++++ THE DATA

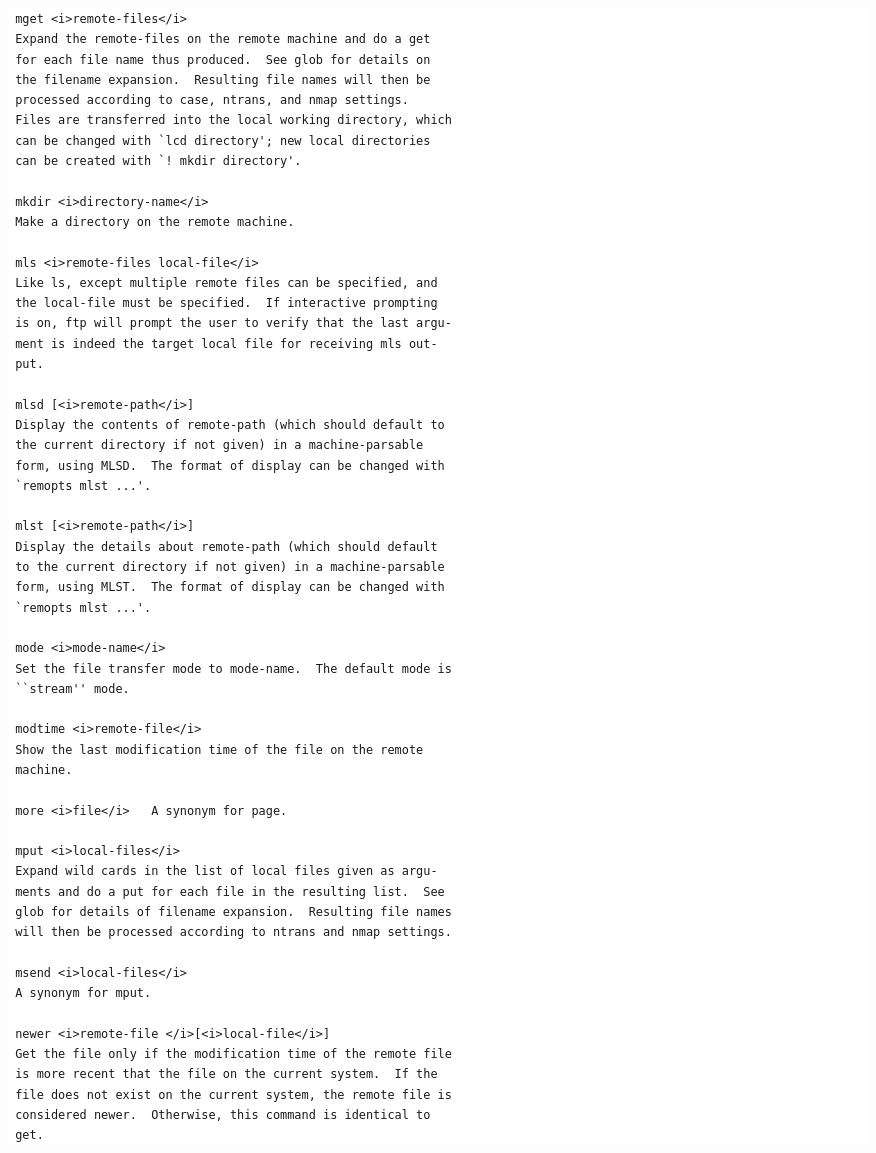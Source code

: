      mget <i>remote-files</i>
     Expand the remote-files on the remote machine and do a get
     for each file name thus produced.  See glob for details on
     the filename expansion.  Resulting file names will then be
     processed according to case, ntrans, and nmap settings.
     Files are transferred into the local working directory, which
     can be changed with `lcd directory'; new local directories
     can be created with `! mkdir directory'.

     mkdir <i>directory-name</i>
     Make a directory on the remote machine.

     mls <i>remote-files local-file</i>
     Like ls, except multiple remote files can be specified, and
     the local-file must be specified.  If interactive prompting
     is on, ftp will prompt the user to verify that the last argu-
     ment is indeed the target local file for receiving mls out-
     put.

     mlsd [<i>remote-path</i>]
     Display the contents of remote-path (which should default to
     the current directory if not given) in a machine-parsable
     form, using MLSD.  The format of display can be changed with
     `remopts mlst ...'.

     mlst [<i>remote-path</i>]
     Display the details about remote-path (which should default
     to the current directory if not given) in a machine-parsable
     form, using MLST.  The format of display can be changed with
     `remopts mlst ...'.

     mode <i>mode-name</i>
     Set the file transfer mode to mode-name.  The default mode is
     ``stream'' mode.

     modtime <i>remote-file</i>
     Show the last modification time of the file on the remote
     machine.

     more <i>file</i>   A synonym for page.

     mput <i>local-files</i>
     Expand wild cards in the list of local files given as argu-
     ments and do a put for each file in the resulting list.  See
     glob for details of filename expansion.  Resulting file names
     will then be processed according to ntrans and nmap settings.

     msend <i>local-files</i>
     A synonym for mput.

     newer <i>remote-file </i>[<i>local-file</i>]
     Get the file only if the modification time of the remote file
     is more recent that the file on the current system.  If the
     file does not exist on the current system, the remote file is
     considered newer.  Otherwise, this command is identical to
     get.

++++++++

EXERCISE BRIEF> The answer must be the lines from the one containing "can be created" through the last line of the records, written out exactly; please include nothing more.

EXPECTED OUTPUT>
     can be created with `! mkdir directory'.

     mkdir <i>directory-name</i>
     Make a directory on the remote machine.

     mls <i>remote-files local-file</i>
     Like ls, except multiple remote files can be specified, and
     the local-file must be specified.  If interactive prompting
     is on, ftp will prompt the user to verify that the last argu-
     ment is indeed the target local file for receiving mls out-
     put.

     mlsd [<i>remote-path</i>]
     Display the contents of remote-path (which should default to
     the current directory if not given) in a machine-parsable
     form, using MLSD.  The format of display can be changed with
     `remopts mlst ...'.

     mlst [<i>remote-path</i>]
     Display the details about remote-path (which should default
     to the current directory if not given) in a machine-parsable
     form, using MLST.  The format of display can be changed with
     `remopts mlst ...'.

     mode <i>mode-name</i>
     Set the file transfer mode to mode-name.  The default mode is
     ``stream'' mode.

     modtime <i>remote-file</i>
     Show the last modification time of the file on the remote
     machine.

     more <i>file</i>   A synonym for page.

     mput <i>local-files</i>
     Expand wild cards in the list of local files given as argu-
     ments and do a put for each file in the resulting list.  See
     glob for details of filename expansion.  Resulting file names
     will then be processed according to ntrans and nmap settings.

     msend <i>local-files</i>
     A synonym for mput.

     newer <i>remote-file </i>[<i>local-file</i>]
     Get the file only if the modification time of the remote file
     is more recent that the file on the current system.  If the
     file does not exist on the current system, the remote file is
     considered newer.  Otherwise, this command is identical to
     get.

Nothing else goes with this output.